A small number of the Iraqis, many of whom are trained teachers and university educated, became so disillusioned that they are believed to have returned to Iraq at their own expense. Others say they plan to follow, putting themselves at great risk from vengeful militia, according to their colleagues.

The interpreters, who worked for Australia’s defence forces and embassy staff, earning as much as $800 a week, understand that they are being treated the same as refugee arrivals, but say they feel insulted. The only jobs on offer are low-paid cleaning jobs.
“We did not come from Darfur or places like that begging for help,” one interpreter, Zeki, told The Age. “We worked for the Australian Government in jobs that put our families at great risk. No one was ever going to kill us in Iraq for just being refugees.
They wanted to kill us because we were working for the Australians.”

The Federal Government announced in April that it would provide refuge for 100 interpreters and Iraqi support staff and their families - all up, about 400 people. The decision recognised a moral obligation to protect the Iraqi workers.

Australian soldiers and security consultants working in the Middle East had expressed grave fears for the safety of the Iraqis should they be left behind.

The first group of about 150 people arrived in Australia in May and were sent mostly to capital cities. They included about 30 families now living in greater Dandenong, Werribee and Geelong.

The last of the Iraqis arrived at the weekend. Some of those flown to Australia include the widows and families of workers killed by insurgents.

Australian cultural-orientation classes or story of being non-UK-originated as Iraqi professionals realise it now
Rural town of Bendigo, by M. Kerjman

The Age spoke with several of the interpreters in Melbourne and by telephone with others in Adelaide, Brisbane and Perth. Some would only speak anonymously, fearing retribution from the Government.

Others asked to be identified by their first names only in reports that were likely to be published online and that could be accessed from Iraq.

The Iraqis feel slighted that no one from the Australian Defence Force welcomed them to Australia or had been in touch since they arrived. Instead, contractors who provide resettlement services to the Immigration Department had collected them from local airports and were their major point of contact.

“No one from Defence has said, ‘Thank you, great work, thanks for helping us,’ ” said Ates from Brisbane. “In Iraq we worked together. Here they don’t seem to want to know us.”

However, Defence Minister Joel Fitzgibbon said: “I am very happy with the manner in which Defence discharged its responsibilities in providing safe passage to Australia for the locally engaged employees, and neither I nor my office has received any complaints since their arrival in the country.”

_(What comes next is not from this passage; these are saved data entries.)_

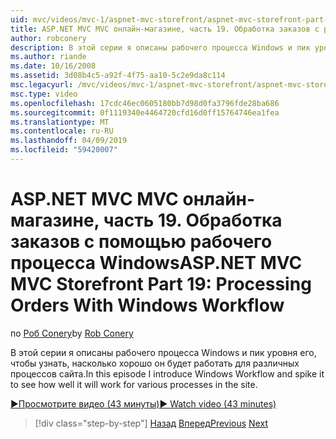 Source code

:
 ```yaml
---
uid: mvc/videos/mvc-1/aspnet-mvc-storefront/aspnet-mvc-storefront-part-19-processing-orders-with-windows-workflow
title: ASP.NET MVC MVC онлайн-магазине, часть 19. Обработка заказов с рабочим процессом Windows | Документация Майкрософт
author: robconery
description: В этой серии я описаны рабочего процесса Windows и пик уровня его, чтобы узнать, насколько хорошо он будет работать для различных процессов сайта.
ms.author: riande
ms.date: 10/16/2008
ms.assetid: 3d08b4c5-a92f-4f75-aa10-5c2e9da8c114
msc.legacyurl: /mvc/videos/mvc-1/aspnet-mvc-storefront/aspnet-mvc-storefront-part-19-processing-orders-with-windows-workflow
msc.type: video
ms.openlocfilehash: 17cdc46ec0605180bb7d98d0fa3796fde28ba686
ms.sourcegitcommit: 0f1119340e4464720cfd16d0ff15764746ea1fea
ms.translationtype: MT
ms.contentlocale: ru-RU
ms.lasthandoff: 04/09/2019
ms.locfileid: "59420007"
---
```

# <a name="aspnet-mvc-mvc-storefront-part-19-processing-orders-with-windows-workflow"></a><span data-ttu-id="52de0-103">ASP.NET MVC MVC онлайн-магазине, часть 19. Обработка заказов с помощью рабочего процесса Windows</span><span class="sxs-lookup"><span data-stu-id="52de0-103">ASP.NET MVC MVC Storefront Part 19: Processing Orders With Windows Workflow</span></span>

<span data-ttu-id="52de0-104">по [Роб Conery](https://github.com/robconery)</span><span class="sxs-lookup"><span data-stu-id="52de0-104">by [Rob Conery](https://github.com/robconery)</span></span>

<span data-ttu-id="52de0-105">В этой серии я описаны рабочего процесса Windows и пик уровня его, чтобы узнать, насколько хорошо он будет работать для различных процессов сайта.</span><span class="sxs-lookup"><span data-stu-id="52de0-105">In this episode I introduce Windows Workflow and spike it to see how well it will work for various processes in the site.</span></span>

[<span data-ttu-id="52de0-106">&#9654;Просмотрите видео (43 минуты)</span><span class="sxs-lookup"><span data-stu-id="52de0-106">&#9654; Watch video (43 minutes)</span></span>](https://channel9.msdn.com/Blogs/ASP-NET-Site-Videos/aspnet-mvc-mvc-storefront-part-19-processing-orders-with-windows-workflow)

> [!div class="step-by-step"]
> <span data-ttu-id="52de0-107">[Назад](aspnet-mvc-storefront-part-18-creating-an-experience.md)
> [Вперед](aspnet-mvc-storefront-part-19a-windows-workflow-followup.md)</span><span class="sxs-lookup"><span data-stu-id="52de0-107">[Previous](aspnet-mvc-storefront-part-18-creating-an-experience.md)
[Next](aspnet-mvc-storefront-part-19a-windows-workflow-followup.md)</span></span>
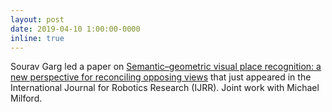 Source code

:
 ```yaml
---
layout: post
date: 2019-04-10 1:00:00-0000
inline: true
---
```



Sourav Garg led a paper on [Semantic–geometric visual place recognition: a new perspective for reconciling opposing views](https://journals.sagepub.com/doi/abs/10.1177/0278364919839761?casa_token=lXM9AHvQuvcAAAAA:54iupjp1kPtbctQCGBqxpDP96INv3dSLxd5Pvn3QjhM0GCJIhPrCDbFNr9VBxBwoyrR8J_pz-zQ) that just appeared in the International Journal for Robotics Research (IJRR). Joint work with Michael Milford.
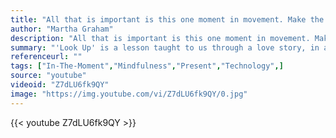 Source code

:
 ```yaml
---
title: "All that is important is this one moment in movement. Make the moment important, vital, and worth living. Do not let it slip away unnoticed and unused."
author: "Martha Graham"
description: "All that is important is this one moment in movement. Make the moment important, vital, and worth living. Do not let it slip away unnoticed and unused. - Martha Graham quotes from GetInspired365.com"
summary: "'Look Up' is a lesson taught to us through a love story, in a world where we continue to find ways to make it easier for us to connect with one another, but always results in us spending more time alone."
referenceurl: ""
tags: ["In-The-Moment","Mindfulness","Present","Technology",]
source: "youtube"
videoid: "Z7dLU6fk9QY"
image: "https://img.youtube.com/vi/Z7dLU6fk9QY/0.jpg"
---
```


{{< youtube Z7dLU6fk9QY >}}
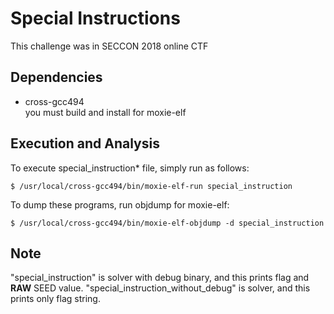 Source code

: # Special Instructions
This challenge was in SECCON 2018 online CTF

## Dependencies
- cross-gcc494  
you must build and install for moxie-elf

## Execution and Analysis
To execute special_instruction\* file, simply run as follows:
```
$ /usr/local/cross-gcc494/bin/moxie-elf-run special_instruction
```

To dump these programs, run objdump for moxie-elf:
```
$ /usr/local/cross-gcc494/bin/moxie-elf-objdump -d special_instruction
```

## Note
"special_instruction" is solver with debug binary, and this prints flag and **RAW** SEED value.
"special_instruction_without_debug" is solver, and this prints only flag string.
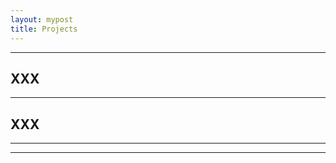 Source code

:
 ```yaml
---
layout: mypost
title: Projects
---
```


_________________

## XXX

_________________

## XXX

_________________

<!--
* Stereo Correpsondence based on [Pyramid Stereo Matching Network](https://github.com/JiaRenChang/PSMNet)
* Ground Truth Cleaning (RGB and Depth alignment) based on Iterative Closest Point
* Ranked 4th in 2019 MICCAI [SCARED Challenge](https://endovissub2019-scared.grand-challenge.org/)
* [More information about the method](http://longqian.me/2019/12/13/3d-reconstrcution-for-endoscopic-video/)


<div style="width: 100%; text-align: right;">
	<video width="100%" height="100%" align="right" src="/public/video/project_scared.mp4" type="video/mp4" autoplay loop muted></video>
</div>
-->
_________________
<!--
## Real-Time Telepresence

* Using Azure Kinect and Microsoft HoloLens 2
* Audience Award (best project award) for Medical Augmented Reality Summer School 2019
* More information: [Teleporting the Expert Surgeon into Your OR](http://longqian.me/2019/08/29/teleporting-the-expert-into-your-operating-room/)


<div style="width: 100%; text-align:right;">
	<video width="100%" height="100%" align="right" src="/public/video/project_marss.mp4" type="video/mp4" autoplay loop muted></video>
</div>


_________________

## ARAMIS

* Augmented Realiy Assistance for Minimally-Invasive Surgery
* CUDA-accelerated Semi-Global Block Matching algorithm
* Real-time streaming and visualization on HoloLens
* [Paper](https://link.springer.com/chapter/10.1007/978-3-030-32254-0_9) accepted for oral presentation at MICCAI 2019


<div style="width: 100%; text-align: right;">
	<video width="100%" height="100%" align="right" src="/public/video/project_aramis.mp4" type="video/mp4" autoplay loop muted></video>
</div>

_________________

## Restoring the Lost Awareness Caused by HMD Occlusion

* Current OST-HMDs occlude part of user's peripheral vision
* We use screen edge or LED indicators to restore the loss awareness
* [Paper](https://ieeexplore.ieee.org/document/8456571) accepted for ISMAR 2018 and IEEE TVCG


<div style="width: 100%; text-align: right;">
	<video width="100%" height="100%" align="right" src="/public/video/project_awareness.mp4" type="video/mp4" autoplay loop muted></video>
</div>

_________________

## ARssist

* [ARssist - Augmented Reality in Robotic Surgery](http://longqian.me/2019/04/09/arssist-augmented-reality-in-robotic-surgery/)
* Precise overlay of robotic instrument and endoscope FOV indicator


<div style="width: 100%; text-align: right;">
	<video width="100%" height="100%" align="right" src="/public/video/project_arssist.mp4" type="video/mp4" autoplay loop muted></video>
</div>


_________________

## dVRK Mixed Reality Extension

* [The Rationale behind dVRK-XR](http://longqian.me/2019/06/21/dvrk-xr/)
* Enable mixed reality research for da Vinci Research Kit


<div style="width: 100%; text-align: right;">
	<video width="100%" height="100%" align="right" src="/public/video/project_dvrkxr.mp4" type="video/mp4" autoplay loop muted></video>
</div>


_________________


## Display Calibration for Optical HMDs

* 3D-3D registration between the real world space and virtual space

<p class="full-width-clear">
<img src="/public/image/project_calib3d.png" width="100%" align="right"/>
</p>


_________________


## ARToolKit for HoloLens

* Open source [repo](https://github.com/qian256/HoloLensARToolKit)
* Native wrapper for ARToolKit library for UWP
* Performance optimization for HoloLens
* [More information about ARToolKit on HoloLens](http://longqian.me/2017/01/20/artoolkit-on-hololens/)

<p class="full-width-clear">
<img src="/public/image/artoolkit-hololens-minion-thumb.png" width="60%" align="right"/>
</p>


_________________


## Augmented Reality for Combat Medics Training



_________________


## An Ethernet-to-FireWire Bridge

* To ease the low-level communication for [da Vinci Research Kit](http://www.intuitive-foundation.org/dvrk/)

<p class="full-width-clear">
	<img src="/public/image/bridge.png" width="60%" align="right"/>
</p>
-->
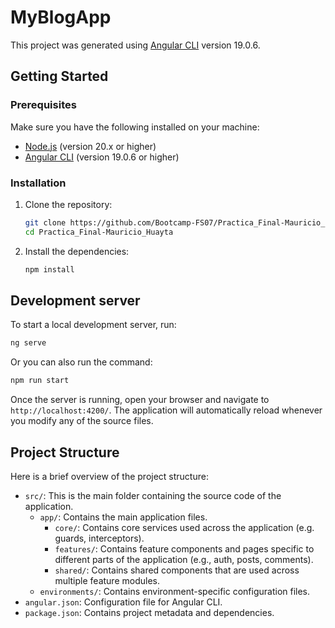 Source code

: # MyBlogApp

This project was generated using [Angular CLI](https://github.com/angular/angular-cli) version 19.0.6.

## Getting Started

### Prerequisites

Make sure you have the following installed on your machine:
- [Node.js](https://nodejs.org/) (version 20.x or higher)
- [Angular CLI](https://angular.io/cli) (version 19.0.6 or higher)

### Installation

1. Clone the repository:
    ```bash
    git clone https://github.com/Bootcamp-FS07/Practica_Final-Mauricio_Huayta.git
    cd Practica_Final-Mauricio_Huayta
    ```

2. Install the dependencies:
    ```bash
    npm install
    ```

## Development server

To start a local development server, run:

```bash
ng serve
```

Or you can also run the command:
```bash
npm run start
```

Once the server is running, open your browser and navigate to `http://localhost:4200/`. The application will automatically reload whenever you modify any of the source files.

## Project Structure

Here is a brief overview of the project structure:

- `src/`: This is the main folder containing the source code of the application.
  - `app/`: Contains the main application files.
    - `core/`: Contains core services used across the application (e.g. guards, interceptors).
    - `features/`: Contains feature components and pages specific to different parts of the application (e.g., auth, posts, comments).
    - `shared/`: Contains shared components that are used across multiple feature modules.
  - `environments/`: Contains environment-specific configuration files.
- `angular.json`: Configuration file for Angular CLI.
- `package.json`: Contains project metadata and dependencies.
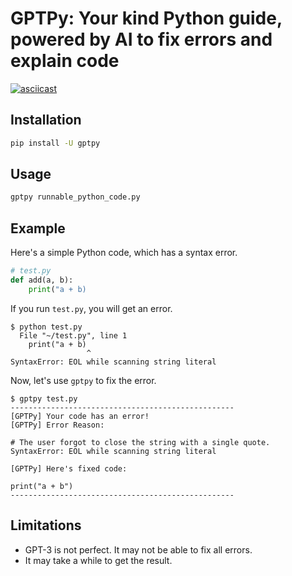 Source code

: # GPTPy: Your kind Python guide, powered by AI to fix errors and explain code

[![asciicast](https://asciinema.org/a/momJh0P8YiZRY5IW0ZwTTynhA.svg)](https://asciinema.org/a/momJh0P8YiZRY5IW0ZwTTynhA)

## Installation

```bash
pip install -U gptpy
```

## Usage

```bash
gptpy runnable_python_code.py
```

## Example

Here's a simple Python code, which has a syntax error.

```python
# test.py
def add(a, b):
    print("a + b)
```

If you run `test.py`, you will get an error.

```
$ python test.py 
  File "~/test.py", line 1
    print("a + b)
                 ^
SyntaxError: EOL while scanning string literal
```

Now, let's use `gptpy` to fix the error.

```
$ gptpy test.py 
--------------------------------------------------
[GPTPy] Your code has an error!
[GPTPy] Error Reason: 

# The user forgot to close the string with a single quote.
SyntaxError: EOL while scanning string literal

[GPTPy] Here's fixed code:

print("a + b")
--------------------------------------------------
```

## Limitations

- GPT-3 is not perfect. It may not be able to fix all errors.
- It may take a while to get the result.

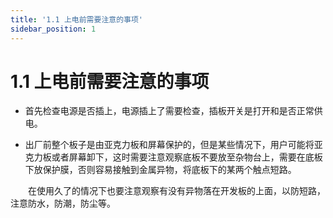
 ```yaml
---
title: '1.1 上电前需要注意的事项'
sidebar_position: 1
---
```


# 1.1 上电前需要注意的事项

- 首先检查电源是否插上，电源插上了需要检查，插板开关是打开和是否正常供电。

- 出厂前整个板子是由亚克力板和屏幕保护的，但是某些情况下，用户可能将亚克力板或者屏幕卸下，这时需要注意观察底板不要放至杂物台上，需要在底板下放保护膜，否则容易接触到金属异物，将底板下的某两个触点短路。

&emsp;&emsp;在使用久了的情况下也要注意观察有没有异物落在开发板的上面，以防短路，注意防水，防潮，防尘等。

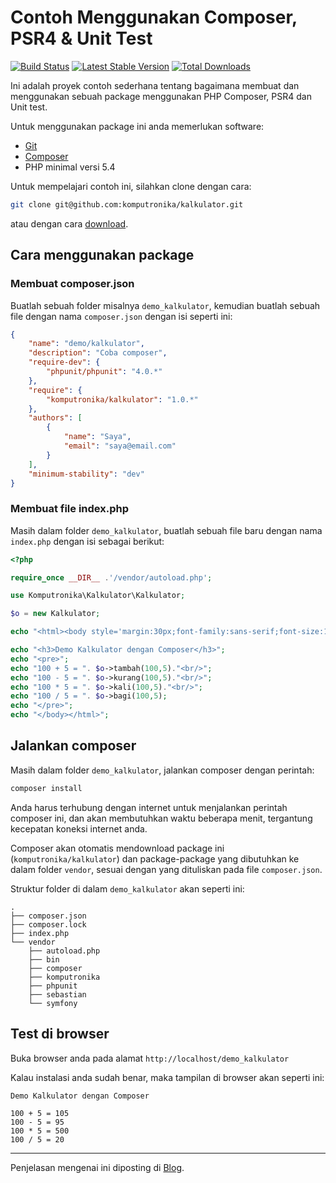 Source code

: # Contoh Menggunakan Composer, PSR4 & Unit Test 

[![Build Status](https://travis-ci.org/komputronika/kalkulator.svg?branch=master)](https://travis-ci.org/komputronika/kalkulator) [![Latest Stable Version](https://poser.pugx.org/komputronika/kalkulator/version)](https://packagist.org/packages/phpunit/phpunit) [![Total Downloads](https://poser.pugx.org/komputronika/kalkulator/downloads)](https://packagist.org/packages/phpunit/phpunit)

Ini adalah proyek contoh sederhana tentang bagaimana membuat dan menggunakan sebuah package menggunakan PHP Composer, PSR4 dan Unit test.

Untuk menggunakan package ini anda memerlukan software:

* [Git](https://git-scm.com/downloads)
* [Composer](https://getcomposer.org/download/)
* PHP minimal versi 5.4

Untuk mempelajari contoh ini, silahkan clone dengan cara:

```sh
git clone git@github.com:komputronika/kalkulator.git
```

atau dengan cara [download](https://github.com/komputronika/kalkulator/releases/).


## Cara menggunakan package

### Membuat composer.json

Buatlah sebuah folder misalnya `demo_kalkulator`, kemudian buatlah sebuah file dengan nama `composer.json` dengan isi seperti ini:

```json
{
    "name": "demo/kalkulator",
    "description": "Coba composer",
    "require-dev": {
        "phpunit/phpunit": "4.0.*"
    },
    "require": {
        "komputronika/kalkulator": "1.0.*"
    },
    "authors": [
        {
            "name": "Saya",
            "email": "saya@email.com"
        }
    ],
    "minimum-stability": "dev"
}
``` 

### Membuat file index.php

Masih dalam folder `demo_kalkulator`, buatlah sebuah file baru dengan nama `index.php` dengan isi sebagai berikut:

```php
<?php

require_once __DIR__ .'/vendor/autoload.php';

use Komputronika\Kalkulator\Kalkulator;

$o = new Kalkulator;

echo "<html><body style='margin:30px;font-family:sans-serif;font-size:1.25rem'>";

echo "<h3>Demo Kalkulator dengan Composer</h3>";
echo "<pre>";
echo "100 + 5 = ". $o->tambah(100,5)."<br/>";
echo "100 - 5 = ". $o->kurang(100,5)."<br/>";
echo "100 * 5 = ". $o->kali(100,5)."<br/>";
echo "100 / 5 = ". $o->bagi(100,5);
echo "</pre>";
echo "</body></html>";
```

## Jalankan composer

Masih dalam folder `demo_kalkulator`, jalankan composer dengan perintah:
```sh
composer install
```
Anda harus terhubung dengan internet untuk menjalankan perintah composer ini, dan akan membutuhkan waktu beberapa menit, tergantung kecepatan koneksi internet anda.

Composer akan otomatis mendownload package ini (`komputronika/kalkulator`) dan package-package yang dibutuhkan ke dalam folder `vendor`,  sesuai dengan yang dituliskan pada file `composer.json`.

Struktur folder di dalam `demo_kalkulator` akan seperti ini:

```
.
├── composer.json
├── composer.lock
├── index.php
└── vendor
    ├── autoload.php
    ├── bin
    ├── composer
    ├── komputronika
    ├── phpunit
    ├── sebastian
    └── symfony
```

## Test di browser

Buka browser anda pada alamat `http://localhost/demo_kalkulator`

Kalau instalasi anda sudah benar, maka tampilan di browser akan seperti ini:

```
Demo Kalkulator dengan Composer

100 + 5 = 105
100 - 5 = 95
100 * 5 = 500
100 / 5 = 20
```
---

Penjelasan mengenai ini diposting di [Blog](http://blog.duniahost.com).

An Immigration Department spokesman, Sandi Logan, said the Iraqis were being resettled according to humanitarian visa guidelines. He said he was confident immigration officials would have been clear
about what was being offered.

“This is a very well-rehearsed, very professional service that goes into refugee camps and does this sort of processing,” Mr Logan said.

“We have Australian cultural-orientation classes that are run in the refugee camps. These would not have been supplied in these circumstances because, essentially, you’re in a war zone. So (the Iraqis) may well have missed out on some of the cultural-orientation processes that would normally be provided … but that would be the only thing.”
Some of the Iraqis concede that their hopes were raised by Australian soldiers with whom they had developed close ties, rather than by any official promises. But others claim they were misled during interviews in Iraq, with officials implying that rents would take only 20% of their welfare payments until they could secure jobs.
The Iraqis appear to have fallen victim to Australia’s rental accommodation squeeze. Most have been placed in privately owned housing and are being charged market rents of up to $1300 a month.
One interpreter living in Adelaide, Talib, said he would return to Iraq with his wife and five children “tomorrow, if the Government would pay the fares”. He said he had contacted relatives in Iraq asking them to raise money to fund his return.
“Others have decided to go, too,” he said. “Life here is very difficult for us and not as they told us in Iraq. The soldiers told us we were very lucky and that we would live like kings in Australia.
“But in Iraq we had jobs, we had houses, we had cars. Here we have none of these things, and the prices are so expensive that we have just enough for rent and food and clothing for the children. I do not know how I will pay my other bills.”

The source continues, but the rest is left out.